BRIEF
Extract, without alteration, each line from the start of the listing to the line bearing "- [Microsoft 365".

--- DATA RECORDS Enclosed Below ---

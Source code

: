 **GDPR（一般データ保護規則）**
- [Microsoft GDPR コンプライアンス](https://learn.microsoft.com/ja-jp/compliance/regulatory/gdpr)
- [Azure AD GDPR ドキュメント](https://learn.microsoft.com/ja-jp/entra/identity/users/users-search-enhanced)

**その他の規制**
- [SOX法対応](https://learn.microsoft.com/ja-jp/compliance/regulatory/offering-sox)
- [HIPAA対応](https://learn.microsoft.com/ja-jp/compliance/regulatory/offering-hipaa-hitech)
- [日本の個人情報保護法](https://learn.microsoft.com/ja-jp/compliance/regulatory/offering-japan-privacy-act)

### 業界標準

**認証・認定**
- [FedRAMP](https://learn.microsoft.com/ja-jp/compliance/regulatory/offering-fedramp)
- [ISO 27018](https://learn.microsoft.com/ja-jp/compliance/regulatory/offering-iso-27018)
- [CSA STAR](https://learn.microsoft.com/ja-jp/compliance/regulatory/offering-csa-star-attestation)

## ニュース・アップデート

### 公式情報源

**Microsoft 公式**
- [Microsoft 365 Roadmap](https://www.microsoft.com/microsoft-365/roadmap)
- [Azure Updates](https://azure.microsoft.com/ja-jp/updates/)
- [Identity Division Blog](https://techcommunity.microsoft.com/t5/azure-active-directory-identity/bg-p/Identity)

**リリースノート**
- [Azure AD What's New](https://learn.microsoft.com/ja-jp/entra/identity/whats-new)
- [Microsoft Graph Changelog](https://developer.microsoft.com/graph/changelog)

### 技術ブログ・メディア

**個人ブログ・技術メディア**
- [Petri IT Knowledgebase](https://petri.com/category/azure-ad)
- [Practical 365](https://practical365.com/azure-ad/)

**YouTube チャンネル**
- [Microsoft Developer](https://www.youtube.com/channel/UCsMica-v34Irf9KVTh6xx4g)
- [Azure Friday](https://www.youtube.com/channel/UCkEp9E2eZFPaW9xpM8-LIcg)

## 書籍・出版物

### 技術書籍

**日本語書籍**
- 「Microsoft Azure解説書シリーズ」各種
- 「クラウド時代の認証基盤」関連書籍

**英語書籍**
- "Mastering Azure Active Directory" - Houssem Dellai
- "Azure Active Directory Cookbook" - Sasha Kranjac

--- End of Enclosed DATA RECORDS ---

TASK RESULT
Source code

: **GDPR（一般データ保護規則）**
- [Microsoft GDPR コンプライアンス](https://learn.microsoft.com/ja-jp/compliance/regulatory/gdpr)
- [Azure AD GDPR ドキュメント](https://learn.microsoft.com/ja-jp/entra/identity/users/users-search-enhanced)

**その他の規制**
- [SOX法対応](https://learn.microsoft.com/ja-jp/compliance/regulatory/offering-sox)
- [HIPAA対応](https://learn.microsoft.com/ja-jp/compliance/regulatory/offering-hipaa-hitech)
- [日本の個人情報保護法](https://learn.microsoft.com/ja-jp/compliance/regulatory/offering-japan-privacy-act)

### 業界標準

**認証・認定**
- [FedRAMP](https://learn.microsoft.com/ja-jp/compliance/regulatory/offering-fedramp)
- [ISO 27018](https://learn.microsoft.com/ja-jp/compliance/regulatory/offering-iso-27018)
- [CSA STAR](https://learn.microsoft.com/ja-jp/compliance/regulatory/offering-csa-star-attestation)

## ニュース・アップデート

### 公式情報源

**Microsoft 公式**
- [Microsoft 365 Roadmap](https://www.microsoft.com/microsoft-365/roadmap)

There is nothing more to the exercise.